→ **TASK GOAL**
Some lines below hold "that". Pick them out and copy them.

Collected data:
******************************

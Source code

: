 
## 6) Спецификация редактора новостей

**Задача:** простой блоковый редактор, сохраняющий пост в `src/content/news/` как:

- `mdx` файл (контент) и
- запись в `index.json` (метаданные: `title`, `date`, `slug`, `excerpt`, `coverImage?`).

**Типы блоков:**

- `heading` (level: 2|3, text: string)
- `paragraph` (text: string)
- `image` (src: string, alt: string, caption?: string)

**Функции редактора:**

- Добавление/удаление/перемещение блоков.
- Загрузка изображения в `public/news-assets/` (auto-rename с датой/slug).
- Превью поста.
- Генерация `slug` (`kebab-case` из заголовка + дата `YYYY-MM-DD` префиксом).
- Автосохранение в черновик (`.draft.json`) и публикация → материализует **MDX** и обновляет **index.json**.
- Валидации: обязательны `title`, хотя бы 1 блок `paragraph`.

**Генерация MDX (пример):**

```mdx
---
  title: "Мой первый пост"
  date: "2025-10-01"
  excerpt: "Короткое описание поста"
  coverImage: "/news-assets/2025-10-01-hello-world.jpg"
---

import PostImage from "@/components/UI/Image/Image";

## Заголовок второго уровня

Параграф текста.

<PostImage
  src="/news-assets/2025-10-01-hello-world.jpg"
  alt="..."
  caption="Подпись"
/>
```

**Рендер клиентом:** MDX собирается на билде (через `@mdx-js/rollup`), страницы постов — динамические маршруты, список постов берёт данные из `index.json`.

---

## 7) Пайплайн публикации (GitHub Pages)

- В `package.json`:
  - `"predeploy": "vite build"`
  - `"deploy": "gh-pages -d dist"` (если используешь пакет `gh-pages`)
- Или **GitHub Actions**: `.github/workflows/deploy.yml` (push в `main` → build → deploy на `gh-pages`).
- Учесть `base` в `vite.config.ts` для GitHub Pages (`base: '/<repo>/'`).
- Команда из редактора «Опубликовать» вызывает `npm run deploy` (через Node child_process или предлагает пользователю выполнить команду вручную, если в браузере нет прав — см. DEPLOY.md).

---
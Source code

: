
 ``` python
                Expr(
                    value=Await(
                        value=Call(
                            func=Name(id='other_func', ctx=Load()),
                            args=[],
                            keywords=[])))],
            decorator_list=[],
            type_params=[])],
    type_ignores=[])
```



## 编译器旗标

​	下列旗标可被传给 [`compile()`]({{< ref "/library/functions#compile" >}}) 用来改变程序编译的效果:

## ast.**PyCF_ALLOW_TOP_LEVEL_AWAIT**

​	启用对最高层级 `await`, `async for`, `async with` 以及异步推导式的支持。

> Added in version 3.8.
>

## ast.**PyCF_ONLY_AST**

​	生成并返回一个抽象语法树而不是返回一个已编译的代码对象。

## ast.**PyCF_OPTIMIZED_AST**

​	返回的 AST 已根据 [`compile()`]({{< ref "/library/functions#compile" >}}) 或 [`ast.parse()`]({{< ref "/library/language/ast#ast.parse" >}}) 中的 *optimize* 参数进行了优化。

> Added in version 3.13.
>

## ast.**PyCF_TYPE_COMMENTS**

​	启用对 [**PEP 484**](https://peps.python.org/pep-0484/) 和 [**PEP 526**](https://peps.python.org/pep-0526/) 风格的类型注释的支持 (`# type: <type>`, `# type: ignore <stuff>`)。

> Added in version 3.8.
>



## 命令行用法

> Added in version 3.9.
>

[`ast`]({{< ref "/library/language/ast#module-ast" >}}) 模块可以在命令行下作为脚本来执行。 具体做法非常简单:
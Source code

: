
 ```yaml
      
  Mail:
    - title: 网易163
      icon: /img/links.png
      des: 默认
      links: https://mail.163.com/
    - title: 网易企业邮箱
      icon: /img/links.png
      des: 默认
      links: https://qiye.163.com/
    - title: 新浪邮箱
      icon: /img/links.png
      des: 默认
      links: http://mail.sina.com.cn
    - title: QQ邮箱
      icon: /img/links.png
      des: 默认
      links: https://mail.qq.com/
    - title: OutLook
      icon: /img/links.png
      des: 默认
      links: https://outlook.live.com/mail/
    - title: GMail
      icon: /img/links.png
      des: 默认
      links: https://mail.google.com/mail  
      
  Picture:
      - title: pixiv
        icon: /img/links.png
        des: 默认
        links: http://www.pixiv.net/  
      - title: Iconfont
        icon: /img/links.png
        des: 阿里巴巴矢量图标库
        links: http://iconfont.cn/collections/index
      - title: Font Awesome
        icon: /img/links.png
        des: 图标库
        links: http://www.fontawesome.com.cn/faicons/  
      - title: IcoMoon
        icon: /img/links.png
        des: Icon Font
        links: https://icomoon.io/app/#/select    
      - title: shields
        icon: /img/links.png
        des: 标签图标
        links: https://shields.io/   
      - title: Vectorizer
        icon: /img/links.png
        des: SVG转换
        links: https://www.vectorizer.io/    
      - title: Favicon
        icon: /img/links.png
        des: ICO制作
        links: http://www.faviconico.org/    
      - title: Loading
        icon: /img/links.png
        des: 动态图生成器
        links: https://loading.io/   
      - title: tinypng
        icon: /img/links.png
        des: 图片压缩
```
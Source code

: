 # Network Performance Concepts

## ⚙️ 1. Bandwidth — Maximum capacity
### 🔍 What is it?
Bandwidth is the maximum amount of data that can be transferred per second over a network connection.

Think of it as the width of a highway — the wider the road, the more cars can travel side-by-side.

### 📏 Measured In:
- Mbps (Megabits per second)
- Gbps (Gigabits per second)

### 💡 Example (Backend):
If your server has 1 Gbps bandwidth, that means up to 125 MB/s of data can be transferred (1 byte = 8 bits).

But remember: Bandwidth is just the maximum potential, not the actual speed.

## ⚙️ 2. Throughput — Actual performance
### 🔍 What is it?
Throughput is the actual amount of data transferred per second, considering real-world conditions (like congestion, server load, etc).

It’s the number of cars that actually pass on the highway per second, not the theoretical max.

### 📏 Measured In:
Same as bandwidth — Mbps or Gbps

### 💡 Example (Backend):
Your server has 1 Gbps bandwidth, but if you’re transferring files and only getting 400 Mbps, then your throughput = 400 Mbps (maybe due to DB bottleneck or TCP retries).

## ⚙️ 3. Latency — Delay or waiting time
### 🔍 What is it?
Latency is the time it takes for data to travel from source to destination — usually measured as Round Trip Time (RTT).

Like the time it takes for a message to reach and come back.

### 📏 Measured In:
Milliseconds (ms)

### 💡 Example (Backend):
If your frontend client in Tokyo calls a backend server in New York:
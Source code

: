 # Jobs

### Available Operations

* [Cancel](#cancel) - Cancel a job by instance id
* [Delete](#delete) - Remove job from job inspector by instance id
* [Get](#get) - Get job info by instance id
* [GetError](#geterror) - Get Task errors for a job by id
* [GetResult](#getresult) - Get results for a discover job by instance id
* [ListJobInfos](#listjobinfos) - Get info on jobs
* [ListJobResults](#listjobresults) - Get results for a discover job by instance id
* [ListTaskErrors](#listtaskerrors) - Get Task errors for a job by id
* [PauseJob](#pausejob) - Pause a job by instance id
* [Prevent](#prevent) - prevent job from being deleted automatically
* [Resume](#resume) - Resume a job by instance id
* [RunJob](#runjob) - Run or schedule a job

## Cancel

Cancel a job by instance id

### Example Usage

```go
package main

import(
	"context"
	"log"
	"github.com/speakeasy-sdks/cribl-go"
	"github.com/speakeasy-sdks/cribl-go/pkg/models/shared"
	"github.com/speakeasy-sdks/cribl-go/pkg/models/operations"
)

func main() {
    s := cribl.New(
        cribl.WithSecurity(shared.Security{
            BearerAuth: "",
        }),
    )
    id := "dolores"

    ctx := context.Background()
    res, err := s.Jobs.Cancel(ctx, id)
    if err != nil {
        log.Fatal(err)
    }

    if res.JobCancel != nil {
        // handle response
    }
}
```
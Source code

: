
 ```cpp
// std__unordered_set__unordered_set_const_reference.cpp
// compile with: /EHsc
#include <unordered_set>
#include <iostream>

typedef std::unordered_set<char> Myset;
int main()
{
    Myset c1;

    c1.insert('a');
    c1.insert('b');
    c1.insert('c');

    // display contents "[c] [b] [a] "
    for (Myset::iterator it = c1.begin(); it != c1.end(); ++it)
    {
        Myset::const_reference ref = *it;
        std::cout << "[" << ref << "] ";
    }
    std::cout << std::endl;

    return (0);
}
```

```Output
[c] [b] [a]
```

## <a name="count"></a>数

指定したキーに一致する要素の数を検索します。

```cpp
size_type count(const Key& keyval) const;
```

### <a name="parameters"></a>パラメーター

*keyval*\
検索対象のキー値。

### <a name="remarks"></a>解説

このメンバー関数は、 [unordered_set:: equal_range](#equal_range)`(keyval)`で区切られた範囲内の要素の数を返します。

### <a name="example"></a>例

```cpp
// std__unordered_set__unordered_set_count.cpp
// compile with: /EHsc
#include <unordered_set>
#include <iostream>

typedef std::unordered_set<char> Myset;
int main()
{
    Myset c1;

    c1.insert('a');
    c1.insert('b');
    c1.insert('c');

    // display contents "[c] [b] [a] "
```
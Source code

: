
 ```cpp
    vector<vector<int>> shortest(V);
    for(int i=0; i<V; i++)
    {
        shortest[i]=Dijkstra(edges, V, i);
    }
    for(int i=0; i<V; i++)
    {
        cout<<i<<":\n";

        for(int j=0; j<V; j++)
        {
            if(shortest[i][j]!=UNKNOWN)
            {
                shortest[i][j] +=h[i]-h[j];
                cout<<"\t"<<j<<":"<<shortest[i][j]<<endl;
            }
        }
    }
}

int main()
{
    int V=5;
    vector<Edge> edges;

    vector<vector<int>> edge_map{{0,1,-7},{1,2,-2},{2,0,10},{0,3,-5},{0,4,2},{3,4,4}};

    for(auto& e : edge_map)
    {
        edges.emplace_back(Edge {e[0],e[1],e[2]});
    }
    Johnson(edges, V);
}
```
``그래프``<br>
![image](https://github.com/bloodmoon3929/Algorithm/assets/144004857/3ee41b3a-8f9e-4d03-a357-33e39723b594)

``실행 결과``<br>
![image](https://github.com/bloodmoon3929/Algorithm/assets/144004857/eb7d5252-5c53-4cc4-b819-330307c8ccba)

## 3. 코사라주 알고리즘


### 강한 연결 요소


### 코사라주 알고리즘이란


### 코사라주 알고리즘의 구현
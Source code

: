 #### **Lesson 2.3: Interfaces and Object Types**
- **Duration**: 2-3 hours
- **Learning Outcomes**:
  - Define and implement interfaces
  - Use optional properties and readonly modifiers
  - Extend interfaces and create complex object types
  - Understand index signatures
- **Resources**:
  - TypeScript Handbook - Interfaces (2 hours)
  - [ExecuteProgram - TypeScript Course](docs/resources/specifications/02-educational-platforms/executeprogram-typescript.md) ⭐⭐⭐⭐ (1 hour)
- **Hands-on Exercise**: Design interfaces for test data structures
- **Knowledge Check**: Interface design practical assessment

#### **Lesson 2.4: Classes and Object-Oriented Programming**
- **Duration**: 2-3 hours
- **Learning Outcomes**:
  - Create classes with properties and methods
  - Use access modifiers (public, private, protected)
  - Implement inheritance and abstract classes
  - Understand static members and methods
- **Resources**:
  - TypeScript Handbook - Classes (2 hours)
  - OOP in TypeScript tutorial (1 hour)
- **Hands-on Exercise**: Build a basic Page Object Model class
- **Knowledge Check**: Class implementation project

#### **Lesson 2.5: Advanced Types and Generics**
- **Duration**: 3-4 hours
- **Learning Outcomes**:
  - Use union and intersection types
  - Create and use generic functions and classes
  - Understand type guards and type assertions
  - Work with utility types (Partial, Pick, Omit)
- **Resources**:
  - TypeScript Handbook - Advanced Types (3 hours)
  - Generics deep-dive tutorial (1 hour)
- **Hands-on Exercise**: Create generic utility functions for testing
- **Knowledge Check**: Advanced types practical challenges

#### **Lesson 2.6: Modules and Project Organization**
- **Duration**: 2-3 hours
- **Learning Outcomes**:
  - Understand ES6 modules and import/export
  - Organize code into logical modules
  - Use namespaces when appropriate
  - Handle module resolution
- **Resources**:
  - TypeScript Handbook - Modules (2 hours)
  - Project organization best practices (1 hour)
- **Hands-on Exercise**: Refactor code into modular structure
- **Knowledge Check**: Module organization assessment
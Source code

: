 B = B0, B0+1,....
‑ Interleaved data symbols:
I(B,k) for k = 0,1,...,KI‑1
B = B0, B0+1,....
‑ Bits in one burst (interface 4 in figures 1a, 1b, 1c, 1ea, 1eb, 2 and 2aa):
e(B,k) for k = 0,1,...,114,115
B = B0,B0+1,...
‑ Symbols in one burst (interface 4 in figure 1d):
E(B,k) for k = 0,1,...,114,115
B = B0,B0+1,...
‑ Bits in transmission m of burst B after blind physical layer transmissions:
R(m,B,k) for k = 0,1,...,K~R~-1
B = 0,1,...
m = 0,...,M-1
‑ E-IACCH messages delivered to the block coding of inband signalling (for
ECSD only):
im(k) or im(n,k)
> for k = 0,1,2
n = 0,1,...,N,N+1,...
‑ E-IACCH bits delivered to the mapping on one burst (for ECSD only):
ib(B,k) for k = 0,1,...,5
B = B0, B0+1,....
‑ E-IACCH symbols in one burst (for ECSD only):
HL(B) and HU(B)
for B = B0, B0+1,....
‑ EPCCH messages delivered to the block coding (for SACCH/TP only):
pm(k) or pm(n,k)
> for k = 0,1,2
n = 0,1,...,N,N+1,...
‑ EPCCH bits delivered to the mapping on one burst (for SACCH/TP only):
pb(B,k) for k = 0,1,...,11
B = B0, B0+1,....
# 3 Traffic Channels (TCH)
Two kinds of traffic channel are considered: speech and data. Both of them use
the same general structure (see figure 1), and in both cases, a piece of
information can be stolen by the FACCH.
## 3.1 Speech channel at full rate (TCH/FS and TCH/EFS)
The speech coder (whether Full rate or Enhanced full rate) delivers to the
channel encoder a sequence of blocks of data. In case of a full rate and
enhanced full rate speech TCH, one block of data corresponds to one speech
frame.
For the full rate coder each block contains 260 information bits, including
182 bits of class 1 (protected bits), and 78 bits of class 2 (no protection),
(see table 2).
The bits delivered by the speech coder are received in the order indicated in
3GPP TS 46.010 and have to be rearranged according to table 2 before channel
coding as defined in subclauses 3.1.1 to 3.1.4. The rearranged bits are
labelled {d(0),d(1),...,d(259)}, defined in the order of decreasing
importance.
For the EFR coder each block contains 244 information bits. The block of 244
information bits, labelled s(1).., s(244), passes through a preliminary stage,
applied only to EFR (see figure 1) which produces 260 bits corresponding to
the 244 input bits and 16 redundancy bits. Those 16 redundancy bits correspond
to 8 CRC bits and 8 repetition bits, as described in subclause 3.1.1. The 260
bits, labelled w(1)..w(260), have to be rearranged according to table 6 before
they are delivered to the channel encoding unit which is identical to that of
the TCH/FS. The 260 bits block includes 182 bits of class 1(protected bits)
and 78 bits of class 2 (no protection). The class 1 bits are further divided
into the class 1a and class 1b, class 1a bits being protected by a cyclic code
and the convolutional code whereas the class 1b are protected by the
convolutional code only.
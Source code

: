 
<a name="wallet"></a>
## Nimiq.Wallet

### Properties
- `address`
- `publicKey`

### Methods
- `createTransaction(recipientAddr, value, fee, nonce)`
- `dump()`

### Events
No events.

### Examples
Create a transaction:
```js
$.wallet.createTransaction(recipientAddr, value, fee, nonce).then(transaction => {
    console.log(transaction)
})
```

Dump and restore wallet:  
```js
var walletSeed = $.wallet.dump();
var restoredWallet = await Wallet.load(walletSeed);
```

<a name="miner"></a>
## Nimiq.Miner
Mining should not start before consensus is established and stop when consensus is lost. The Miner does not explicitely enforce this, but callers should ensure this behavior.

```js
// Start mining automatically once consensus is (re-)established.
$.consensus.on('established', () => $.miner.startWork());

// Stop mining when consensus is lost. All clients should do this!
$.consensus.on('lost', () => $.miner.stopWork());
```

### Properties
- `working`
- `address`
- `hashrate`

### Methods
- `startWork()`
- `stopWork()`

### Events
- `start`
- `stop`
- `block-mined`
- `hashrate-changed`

******************************

→ **ANSWER SPACE**
Bandwidth is the maximum amount of data that can be transferred per second over a network connection.
If your server has 1 Gbps bandwidth, that means up to 125 MB/s of data can be transferred (1 byte = 8 bits).
It’s the number of cars that actually pass on the highway per second, not the theoretical max.
they are delivered to the channel encoding unit which is identical to that of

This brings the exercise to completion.